Blaise Compaoré est arrivé à la tête du Burkina Faso suite l’assassinat de son prédécesseur Thomas Sankara en 1987. Le 26 août dernier, le sénateur libérien, Prince Johnson, a déclaré devant la Commission réconciliation et justice du Libéria, qu’il a lui-même participé au coup d’état de 1987. Il précise son propos sur RFI en indiquant l’avoir fait sur ordre de Blaise Compaoré avec la complicité d’Houphouët-Boigny, en échange de l’aide du Burkina et de la Libye pour faire tomber le président du Libéria Samuel Doe, au profit de Charles Taylor, avec les conséquences sanglantes que l’on sait [1]. Ces déclarations constituent un témoignage très grave, accréditant la thèse d’un complot international et sont à rapprocher d’autres témoignages et travaux qui mettent aussi en cause les réseaux françafricains.
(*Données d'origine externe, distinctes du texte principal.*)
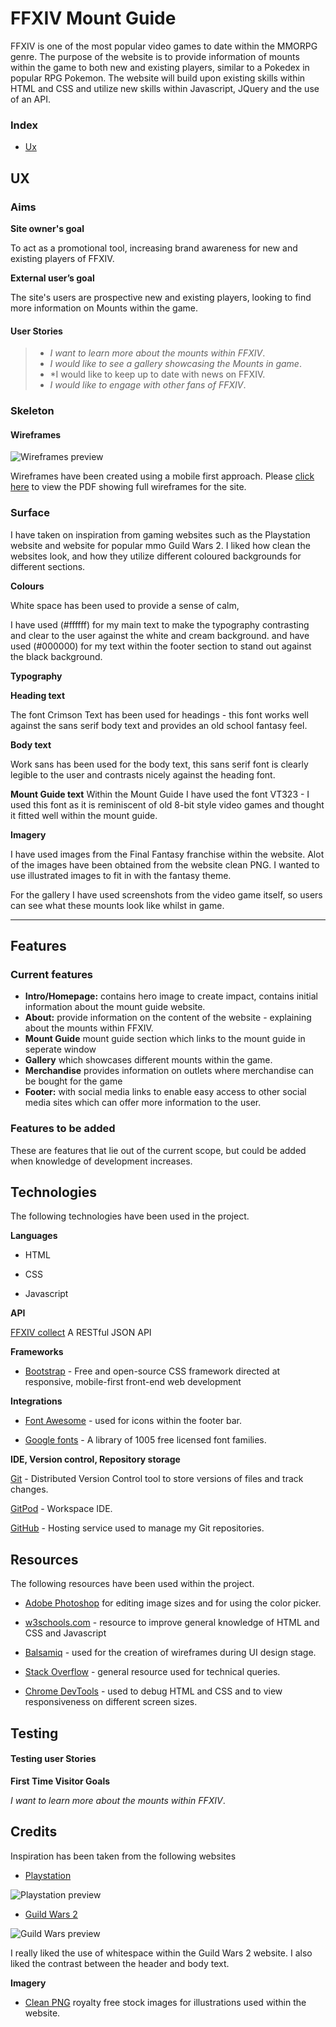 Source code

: # FFXIV Mount Guide

FFXIV is one of the most popular video games to date within the MMORPG genre. The purpose of the website is to provide information of mounts within the game to both
new and existing players, similar to a Pokedex in popular RPG Pokemon. The website will build upon existing skills within HTML and CSS and utilize new skills within Javascript, 
JQuery and the use of an API. 

 ### Index

- [Ux](#ux)




## UX
 
### Aims

**Site owner's goal**

To act as a promotional tool, increasing brand awareness for new and existing players of FFXIV. 

**External user’s goal** 

The site's users are prospective new and existing players, looking to find more information on Mounts within the game. 


 
#### User Stories
> -  *I want to learn more about the mounts within FFXIV*.
> -  *I would like to see a gallery showcasing the Mounts in game*.
> -  *I would like to keep up to date with news on FFXIV.
> -  *I would like to engage with other fans of FFXIV*.



### Skeleton

#### Wireframes

![Wireframes preview](assets/images/READMEimages/wireframespreview.png)

Wireframes have been created using a mobile first approach. 
Please [click here](assets/ms2wireframes.pdf) to view the PDF showing full wireframes for the site. 

### Surface
I have taken on inspiration from gaming websites such as the Playstation website and website for popular mmo Guild Wars 2. 
I liked how clean the websites look, and how they utilize different coloured backgrounds for different sections. 


**Colours**

White space has been used to provide a sense of calm,

I have used (#ffffff) for my main text to make the typography contrasting and clear to the user against the white and cream background. 
and have used (#000000) for my text within the footer section to stand out against the black background. 

**Typography**


**Heading text**

The font Crimson Text has been used for headings - this font works well against the sans serif body text and provides an old school fantasy feel. 

**Body text**

Work sans has been used for the body text, this sans serif font is clearly legible to the user and contrasts nicely against the heading font.

**Mount Guide text**
Within the Mount Guide I have used the font VT323 - I used this font as it is reminiscent of old 8-bit style video games and thought
it fitted well within the mount guide. 

**Imagery**

I have used images from the Final Fantasy franchise within the website. Alot of the images have been obtained from the website
clean PNG. I wanted to use illustrated images to fit in with the fantasy theme. 

For the gallery I have used screenshots from the video game itself, so users can see what these mounts look like whilst in game.

---
## Features

### Current features

- **Intro/Homepage:** contains hero image to create impact, contains initial information about the mount guide website.
- **About:** provide information on the content of the website - explaining about the mounts within FFXIV.
- **Mount Guide** mount guide section which links to the mount guide in seperate window
- **Gallery** which showcases different mounts within the game.
- **Merchandise** provides information on outlets where merchandise can be bought for the game
- **Footer:** with social media links to enable easy access to other social media sites which can offer more information to the user.

### Features to be added

These are features that lie out of the current scope, but could be added when knowledge of development increases.


## Technologies 

The following technologies have been used in the project.

**Languages**

- HTML 

- CSS

- Javascript

**API**

[FFXIV collect](https://github.com/mattantonelli/ffxiv-collect/wiki) A RESTful JSON API 

**Frameworks**

- [Bootstrap](https://getbootstrap.com/) -  Free and open-source CSS framework directed at responsive, mobile-first front-end web development

**Integrations**
- [Font Awesome](https://fontawesome.com/) - used for icons within the footer bar. 

- [Google fonts](https://fonts.google.com/) - A library of 1005 free licensed font families. 


**IDE, Version control, Repository storage**

[Git](https://git-scm.com/) - Distributed Version Control tool to store versions of files and track changes.

[GitPod](https://gitpod.io/) - Workspace IDE.

[GitHub](https://github.com/) - Hosting service used to manage my Git repositories.


## Resources

The following resources have been used within the project.


* [Adobe Photoshop](https://www.adobe.com/uk/products/photoshop.html) for editing image sizes and for using the color picker.

* [w3schools.com](https://www.w3schools.com/) - resource to improve general knowledge of HTML and CSS and Javascript

* [Balsamiq](https://balsamiq.com/) - used for the creation of wireframes during UI design stage. 

* [Stack Overflow](https://stackoverflow.com/) - general resource used for technical queries.

* [Chrome DevTools](https://developers.google.com/web/tools/chrome-devtools) - used to debug HTML and CSS and to view responsiveness on different screen sizes.


## Testing

#### Testing user Stories

**First Time Visitor Goals**

*I want to learn more about the mounts within FFXIV*.


## Credits

Inspiration has been taken from the following websites




- [Playstation](https://www.playstation.com/)

![Playstation preview](assets/images/READMEimages/pspreview.png)



- [Guild Wars 2](https://welcome.guildwars2.com/) 

![Guild Wars preview](assets/images/READMEimages/gw2preview.png)

I really liked the use of whitespace within the Guild Wars 2 website. I also liked the contrast between the header
and body text. 

**Imagery**
* [Clean PNG](https://www.cleanpng.com/) royalty free stock images for illustrations used within the website.

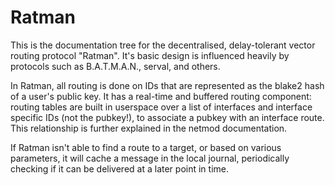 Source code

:# Ratman

This is the documentation tree for the decentralised, delay-tolerant
vector routing protocol "Ratman".  It's basic design is influenced
heavily by protocols such as B.A.T.M.A.N., serval, and others.

In Ratman, all routing is done on IDs that are represented as the
blake2 hash of a user's public key.  It has a real-time and buffered
routing component: routing tables are built in userspace over a list
of interfaces and interface specific IDs (not the pubkey!), to
associate a pubkey with an interface route.  This relationship is
further explained in the netmod documentation.

If Ratman isn't able to find a route to a target, or based on various
parameters, it will cache a message in the local journal, periodically
checking if it can be delivered at a later point in time.

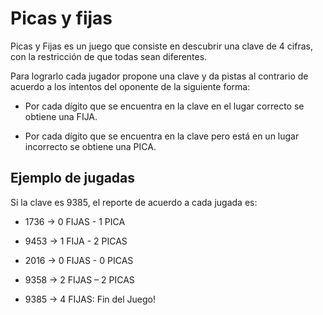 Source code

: # Picas y fijas

Picas y Fijas es un juego que consiste en descubrir una clave de 4 cifras, con la restricción de que todas sean diferentes.

Para lograrlo cada jugador propone una clave y da pistas al contrario de acuerdo a los intentos del oponente de la siguiente forma:

- Por cada dígito que se encuentra en la clave en el lugar correcto se obtiene una FIJA.

- Por cada dígito que se encuentra en la clave pero está en un lugar incorrecto se obtiene una PICA.


## Ejemplo de jugadas

Si la clave es 9385, el reporte de acuerdo a cada jugada es:

- 1736 -> 0 FIJAS - 1 PICA

- 9453 -> 1 FIJA - 2 PICAS

- 2016 -> 0 FIJAS - 0 PICAS

- 9358 -> 2 FIJAS – 2 PICAS

- 9385 -> 4 FIJAS: Fin del Juego!
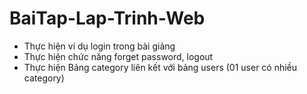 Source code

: # BaiTap-Lap-Trinh-Web  
- Thực hiện ví dụ login trong bài giảng  
- Thực hiện chức năng forget password, logout  
- Thực hiện Bảng category liên kết với bảng users (01 user có nhiều category)  
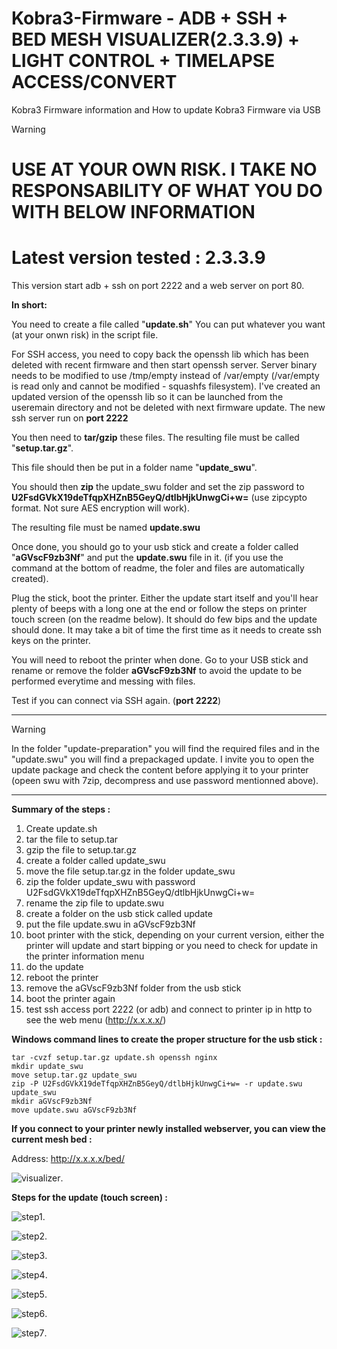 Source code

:# Kobra3-Firmware - ADB + SSH + BED MESH VISUALIZER(2.3.3.9) + LIGHT CONTROL + TIMELAPSE ACCESS/CONVERT
Kobra3 Firmware information and How to update Kobra3 Firmware via USB

> [!WARNING]
> # USE AT YOUR OWN RISK. I TAKE NO RESPONSABILITY OF WHAT YOU DO WITH BELOW INFORMATION
> # Latest version tested : 2.3.3.9

This version start adb + ssh on port 2222 and a web server on port 80.



**In short:**

You need to create a file called "**update.sh**"
You can put whatever you want (at your onwn risk) in the script file.

For SSH access, you need to copy back the openssh lib which has been deleted with recent firmware and then start openssh server. 
Server binary needs to be modified to use /tmp/empty instead of /var/empty (/var/empty is read only and cannot be modified - squashfs filesystem).
I've created an updated version of the openssh lib so it can be launched from the useremain directory and not be deleted with next firmware update. 
The new ssh server run on **port 2222**

You then need to **tar/gzip** these files. The resulting file must be called "**setup.tar.gz**".

This file should then be put in a folder name "**update_swu**".

You should then **zip** the update_swu folder and set the zip password to **U2FsdGVkX19deTfqpXHZnB5GeyQ/dtlbHjkUnwgCi+w=** (use zipcypto format. Not sure AES encryption will work).

The resulting file must be named **update.swu**


Once done, you should go to your usb stick and create a folder called "**aGVscF9zb3Nf**" and put the **update.swu** file in it. (if you use the command at the bottom of readme, the foler and files are automatically created).

Plug the stick, boot the printer. Either the update start itself and you'll hear plenty of beeps with a long one at the end or follow the steps on printer touch screen (on the readme below). It should do few bips and the update should done. It may take a bit of time the first time as it needs to create ssh keys on the printer.

You will need to reboot the printer when done. Go to your USB stick and rename or remove the folder **aGVscF9zb3Nf** to avoid the update to be performed everytime and messing with files.

Test if you can connect via SSH again. (**port 2222**)

---

> [!WARNING]
> In the folder "update-preparation" you will find the required files and in the "update.swu" you will find a prepackaged update. I invite you to open the update package and check the content before applying it to your printer (opeen swu with 7zip, decompress and use password mentionned above).

---
**Summary of the steps :**

1) Create update.sh
2) tar the file to setup.tar
3) gzip the file to setup.tar.gz
4) create a folder called update_swu
5) move the file setup.tar.gz in the folder update_swu
6) zip the folder update_swu with password U2FsdGVkX19deTfqpXHZnB5GeyQ/dtlbHjkUnwgCi+w=
7) rename the zip file to update.swu
8) create a folder on the usb stick called update
9) put the file update.swu in aGVscF9zb3Nf
10) boot printer with the stick, depending on your current version, either the printer will update and start bipping or you need to check for update in the printer information menu
11) do the update
12) reboot the printer
13) remove the aGVscF9zb3Nf folder from the usb stick
14) boot the printer again
15) test ssh access port 2222 (or adb) and connect to printer ip in http to see the web menu (http://x.x.x.x/)


**Windows command lines to create the proper structure for the usb stick :**

    tar -cvzf setup.tar.gz update.sh openssh nginx
    mkdir update_swu
    move setup.tar.gz update_swu
    zip -P U2FsdGVkX19deTfqpXHZnB5GeyQ/dtlbHjkUnwgCi+w= -r update.swu update_swu
    mkdir aGVscF9zb3Nf
    move update.swu aGVscF9zb3Nf


**If you connect to your printer newly installed webserver, you can view the current mesh bed :**

Address: http://x.x.x.x/bed/

![visualizer](/screenshots/visualizer.png "visualizer").


**Steps for the update (touch screen) :**

![step1](/screenshots/attachment.jpg "step1").
  
![step2](/screenshots/attachment(1).jpg "step2").
  
![step3](/screenshots/attachment(2).jpg "step3").
  
![step4](/screenshots/attachment(3).jpg "step4").
  
![step5](/screenshots/attachment(4).jpg "step5").
  
![step6](/screenshots/attachment(5).jpg "step6").

![step7](/screenshots/attachment(6).jpg "step7").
Depuis ce crime fondateur, on compte par dizaines le nombre d’opposants, d’anciens collaborateurs civils et militaires et de journalistes assassinés par le régime (les capitaines Henri Zongo et Jean Baqptiste Lingani, anciens leaders de la révolution en septembre 1989, Clément O. Ouédraogo, 3ème personnage de l’Etat, assassiné le 9 décembre 1990, Dabo Boukari, militant de l’Association Nationale des Etudiants du Burkina (ANEB), mort sous la torture en mai 1990, Norbert Zongo, fondateur du journal l’Indépendant, assassiné le 13 décembre 1998, pour avoir révélé la nature criminelle du régime Compaoré dans ses enquêtes, etc.) [2].
La longue série de ces crimes dépasse aussi les frontières du pays. Aux côtés des anciens seigneurs de guerre Jonas Savimbi, Charles Taylor et Fodé Sankoh, le régime de Blaise Compaoré a participé à la déstabilisation de la région qui a abouti aux effroyables guerres libérienne et sierra-leonnaise. « Le résultat de cet exercice criminel a été le meurtre, le viol et la mutilation de 500.000 personnes en Sierra Leone et de près de 600.000 au Liberia » affirmait M. Crane ancien procureur du Tribunal spécial des Nations unies pour la Sierra Leone (TSSL) [3]. A cette occasion, le Burkina de Blaise Compaoré s’est gravement compromis dans le pillage des ressources naturelles (les « diamants du sang »), le trafic d’armes et l’appui à des groupes armés en Angola [4], au Libéria et en Sierra Léone. Plus récemment, l’ONU et des ONG de défense des droits humains ont établi la co-responsabilité du pouvoir de Ouagadougou dans le développement de divers trafics mafieux en Côte d’Ivoire.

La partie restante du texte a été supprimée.